###  Codio Activity 19.1: Regression Models for Predictions

**Expected Time = 60 minutes**

**Total Points = 50**

This activity will use regression models to provide scores for unseen content (albums).  Using these scores, you can make recommendations for unheard albums to users. You are also given similar information as to that from the lecture in terms of *lofi* and *slick* scores for each artist.

#### Index

- [Problem 1](#-Problem-1)
- [Problem 2](#-Problem-2)
- [Problem 3](#-Problem-3)
- [Problem 4](#-Problem-4)
- [Problem 5](#-Problem-5)

In [2]:
import os
import matplotlib.pyplot as plt
import pandas as pd
import numpy as np

from sklearn.linear_model import LinearRegression

#### Our Data

This example uses a synthetic dataset of reviews from five individuals and five albums.  The dataset is loaded and displayed below. Two additional columns `lofi` and `slick` are included to rate the nature of the music. 


In [5]:
reviews = pd.read_csv('../data/sample_reviews.csv', index_col=0)

In [7]:
reviews.head()

Unnamed: 0,Alfred,Mandy,Lenny,Joan,Tino,slick,lofi
Michael Jackson,3.0,,2.0,3.0,1.0,8,2
Clint Black,4.0,9.0,5.0,,1.0,8,2
Dropdead,,,8.0,9.0,,2,9
Anti-Cimex,4.0,3.0,9.0,4.0,9.0,2,10
Cardi B,4.0,8.0,,9.0,5.0,9,3


[Back to top](#-Index)

### Problem 1

#### Considering Alfred

**10 Points**

Define `X` to contain only the `slick` and `lofi` columns of the `reviews` dataframe, with rows where the `Alfred` column had missing values removed. Define `y`  as a new series y that contains the non-missing values from the `Alfred` column in the `reviews` dataframe.

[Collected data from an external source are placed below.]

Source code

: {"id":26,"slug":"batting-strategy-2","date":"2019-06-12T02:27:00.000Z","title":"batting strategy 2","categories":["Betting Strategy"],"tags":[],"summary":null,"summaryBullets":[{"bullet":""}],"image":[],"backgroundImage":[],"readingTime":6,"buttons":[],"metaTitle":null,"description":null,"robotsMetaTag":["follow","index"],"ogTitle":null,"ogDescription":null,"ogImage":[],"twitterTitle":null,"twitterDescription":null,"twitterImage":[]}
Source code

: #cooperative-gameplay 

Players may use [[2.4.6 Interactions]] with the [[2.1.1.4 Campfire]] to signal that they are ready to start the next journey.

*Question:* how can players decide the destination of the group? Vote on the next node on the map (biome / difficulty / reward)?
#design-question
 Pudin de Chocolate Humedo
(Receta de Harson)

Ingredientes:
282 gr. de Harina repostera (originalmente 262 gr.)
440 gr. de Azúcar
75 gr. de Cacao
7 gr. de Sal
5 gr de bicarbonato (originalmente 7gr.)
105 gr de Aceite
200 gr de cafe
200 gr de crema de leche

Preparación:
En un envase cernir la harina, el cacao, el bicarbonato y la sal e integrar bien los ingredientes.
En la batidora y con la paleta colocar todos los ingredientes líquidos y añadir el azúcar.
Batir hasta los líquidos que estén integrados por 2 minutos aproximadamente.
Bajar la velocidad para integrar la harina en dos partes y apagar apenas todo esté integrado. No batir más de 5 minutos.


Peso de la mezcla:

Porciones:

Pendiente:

Instantiate a new linear regression model and fit it to `X` and `y`. Assign this model to the variable `alfred_lr`.

Next, create a new dataframe `newx` that contains only the rows from the `reviews` dataframe where the `Alfred` column has missing (NaN) values. Additionally, ensure that you are selecting only the `slick` and `lofi` columns from these rows.

Finally, use the function `predict` on `alfred_lr` with argument equal to `newx` to calculate your predictions. Assign your result to `alfred_dd_predict`.


In [9]:
### GRADED
X = reviews[['slick', 'lofi']].loc[reviews['Alfred'].notna()]
y = reviews['Alfred'].dropna()
alfred_lr = LinearRegression().fit(X, y)

newx = reviews[['slick', 'lofi']].loc[reviews['Alfred'].isna()]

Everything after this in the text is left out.